(Entries supplied Opens)

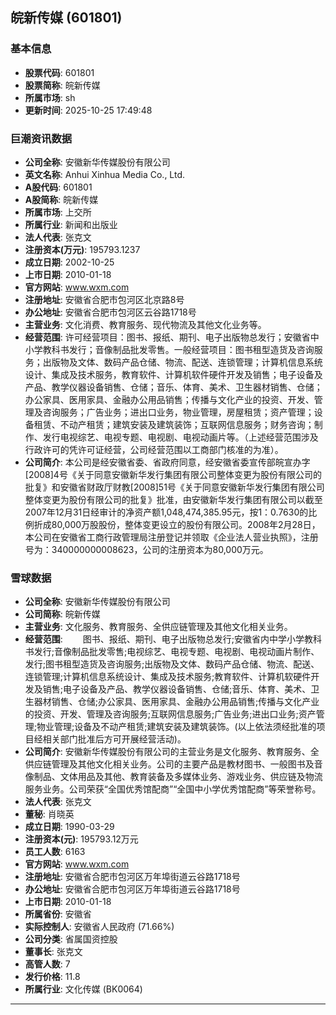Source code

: ## 皖新传媒 (601801)

### 基本信息

- **股票代码**: 601801
- **股票简称**: 皖新传媒
- **所属市场**: sh
- **更新时间**: 2025-10-25 17:49:48

### 巨潮资讯数据

- **公司全称**: 安徽新华传媒股份有限公司
- **英文名称**: Anhui Xinhua Media Co., Ltd.
- **A股代码**: 601801
- **A股简称**: 皖新传媒
- **所属市场**: 上交所
- **所属行业**: 新闻和出版业
- **法人代表**: 张克文
- **注册资本(万元)**: 195793.1237
- **成立日期**: 2002-10-25
- **上市日期**: 2010-01-18
- **官方网站**: www.wxm.com
- **注册地址**: 安徽省合肥市包河区北京路8号
- **办公地址**: 安徽省合肥市包河区云谷路1718号
- **主营业务**: 文化消费、教育服务、现代物流及其他文化业务等。
- **经营范围**: 许可经营项目：图书、报纸、期刊、电子出版物总发行；安徽省中小学教科书发行；音像制品批发零售。一般经营项目：图书租型造货及咨询服务；出版物及文体、数码产品仓储、物流、配送、连锁管理；计算机信息系统设计、集成及技术服务，教育软件、计算机软件硬件开发及销售；电子设备及产品、教学仪器设备销售、仓储；音乐、体育、美术、卫生器材销售、仓储；办公家具、医用家具、金融办公用品销售；传播与文化产业的投资、开发、管理及咨询服务；广告业务；进出口业务，物业管理，房屋租赁；资产管理；设备租赁、不动产租赁；建筑安装及建筑装饰；互联网信息服务；财务咨询；制作、发行电视综艺、电视专题、电视剧、电视动画片等。（上述经营范围涉及行政许可的凭许可证经营，公司经营范围以工商部门核准的为准）。
- **公司简介**: 本公司是经安徽省委、省政府同意，经安徽省委宣传部皖宣办字[2008]4号《关于同意安徽新华发行集团有限公司整体变更为股份有限公司的批复》和安徽省财政厅财教[2008]51号《关于同意安徽新华发行集团有限公司整体变更为股份有限公司的批复》批准，由安徽新华发行集团有限公司以截至2007年12月31日经审计的净资产额1,048,474,385.95元，按1：0.7630的比例折成80,000万股股份，整体变更设立的股份有限公司。2008年2月28日，本公司在安徽省工商行政管理局注册登记并领取《企业法人营业执照》，注册号为：340000000008623，公司的注册资本为80,000万元。

### 雪球数据

- **公司全称**: 安徽新华传媒股份有限公司
- **公司简称**: 皖新传媒
- **主营业务**: 文化服务、教育服务、全供应链管理及其他文化相关业务。
- **经营范围**: 　　图书、报纸、期刊、电子出版物总发行;安徽省内中学小学教科书发行;音像制品批发零售;电视综艺、电视专题、电视剧、电视动画片制作、发行;图书租型造货及咨询服务;出版物及文体、数码产品仓储、物流、配送、连锁管理;计算机信息系统设计、集成及技术服务;教育软件、计算机软硬件开发及销售;电子设备及产品、教学仪器设备销售、仓储;音乐、体育、美术、卫生器材销售、仓储;办公家具、医用家具、金融办公用品销售;传播与文化产业的投资、开发、管理及咨询服务;互联网信息服务;广告业务;进出口业务;资产管理;物业管理;设备及不动产租赁;建筑安装及建筑装饰。(以上依法须经批准的项目经相关部门批准后方可开展经营活动)。
- **公司简介**: 安徽新华传媒股份有限公司的主营业务是文化服务、教育服务、全供应链管理及其他文化相关业务。公司的主要产品是教材图书、一般图书及音像制品、文体用品及其他、教育装备及多媒体业务、游戏业务、供应链及物流服务业务。公司荣获“全国优秀馆配商”“全国中小学优秀馆配商”等荣誉称号。
- **法人代表**: 张克文
- **董秘**: 肖晓英
- **成立日期**: 1990-03-29
- **注册资本(元)**: 195793.12万元
- **员工人数**: 6163
- **官方网站**: www.wxm.com
- **注册地址**: 安徽省合肥市包河区万年埠街道云谷路1718号
- **办公地址**: 安徽省合肥市包河区万年埠街道云谷路1718号
- **上市日期**: 2010-01-18
- **所属省份**: 安徽省
- **实际控制人**: 安徽省人民政府 (71.66%)
- **公司分类**: 省属国资控股
- **董事长**: 张克文
- **高管人数**: 7
- **发行价格**: 11.8
- **所属行业**: 文化传媒 (BK0064)

---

(Entries supplied Closes)

Required work: Once the images are set aside, retype all of the material above exactly.

Result for this task:
Source code

: ## 皖新传媒 (601801)

### 基本信息

- **股票代码**: 601801
- **股票简称**: 皖新传媒
- **所属市场**: sh
- **更新时间**: 2025-10-25 17:49:48

### 巨潮资讯数据

- **公司全称**: 安徽新华传媒股份有限公司
- **英文名称**: Anhui Xinhua Media Co., Ltd.
- **A股代码**: 601801
- **A股简称**: 皖新传媒
- **所属市场**: 上交所
- **所属行业**: 新闻和出版业
- **法人代表**: 张克文
- **注册资本(万元)**: 195793.1237
- **成立日期**: 2002-10-25
- **上市日期**: 2010-01-18
- **官方网站**: www.wxm.com
- **注册地址**: 安徽省合肥市包河区北京路8号
- **办公地址**: 安徽省合肥市包河区云谷路1718号
- **主营业务**: 文化消费、教育服务、现代物流及其他文化业务等。
- **经营范围**: 许可经营项目：图书、报纸、期刊、电子出版物总发行；安徽省中小学教科书发行；音像制品批发零售。一般经营项目：图书租型造货及咨询服务；出版物及文体、数码产品仓储、物流、配送、连锁管理；计算机信息系统设计、集成及技术服务，教育软件、计算机软件硬件开发及销售；电子设备及产品、教学仪器设备销售、仓储；音乐、体育、美术、卫生器材销售、仓储；办公家具、医用家具、金融办公用品销售；传播与文化产业的投资、开发、管理及咨询服务；广告业务；进出口业务，物业管理，房屋租赁；资产管理；设备租赁、不动产租赁；建筑安装及建筑装饰；互联网信息服务；财务咨询；制作、发行电视综艺、电视专题、电视剧、电视动画片等。（上述经营范围涉及行政许可的凭许可证经营，公司经营范围以工商部门核准的为准）。
- **公司简介**: 本公司是经安徽省委、省政府同意，经安徽省委宣传部皖宣办字[2008]4号《关于同意安徽新华发行集团有限公司整体变更为股份有限公司的批复》和安徽省财政厅财教[2008]51号《关于同意安徽新华发行集团有限公司整体变更为股份有限公司的批复》批准，由安徽新华发行集团有限公司以截至2007年12月31日经审计的净资产额1,048,474,385.95元，按1：0.7630的比例折成80,000万股股份，整体变更设立的股份有限公司。2008年2月28日，本公司在安徽省工商行政管理局注册登记并领取《企业法人营业执照》，注册号为：340000000008623，公司的注册资本为80,000万元。

### 雪球数据

- **公司全称**: 安徽新华传媒股份有限公司
- **公司简称**: 皖新传媒
- **主营业务**: 文化服务、教育服务、全供应链管理及其他文化相关业务。
- **经营范围**: 　　图书、报纸、期刊、电子出版物总发行;安徽省内中学小学教科书发行;音像制品批发零售;电视综艺、电视专题、电视剧、电视动画片制作、发行;图书租型造货及咨询服务;出版物及文体、数码产品仓储、物流、配送、连锁管理;计算机信息系统设计、集成及技术服务;教育软件、计算机软硬件开发及销售;电子设备及产品、教学仪器设备销售、仓储;音乐、体育、美术、卫生器材销售、仓储;办公家具、医用家具、金融办公用品销售;传播与文化产业的投资、开发、管理及咨询服务;互联网信息服务;广告业务;进出口业务;资产管理;物业管理;设备及不动产租赁;建筑安装及建筑装饰。(以上依法须经批准的项目经相关部门批准后方可开展经营活动)。
- **公司简介**: 安徽新华传媒股份有限公司的主营业务是文化服务、教育服务、全供应链管理及其他文化相关业务。公司的主要产品是教材图书、一般图书及音像制品、文体用品及其他、教育装备及多媒体业务、游戏业务、供应链及物流服务业务。公司荣获“全国优秀馆配商”“全国中小学优秀馆配商”等荣誉称号。
- **法人代表**: 张克文
- **董秘**: 肖晓英
- **成立日期**: 1990-03-29
- **注册资本(元)**: 195793.12万元
- **员工人数**: 6163
- **官方网站**: www.wxm.com
- **注册地址**: 安徽省合肥市包河区万年埠街道云谷路1718号
- **办公地址**: 安徽省合肥市包河区万年埠街道云谷路1718号
- **上市日期**: 2010-01-18
- **所属省份**: 安徽省
- **实际控制人**: 安徽省人民政府 (71.66%)
- **公司分类**: 省属国资控股
- **董事长**: 张克文
- **高管人数**: 7
- **发行价格**: 11.8
- **所属行业**: 文化传媒 (BK0064)

---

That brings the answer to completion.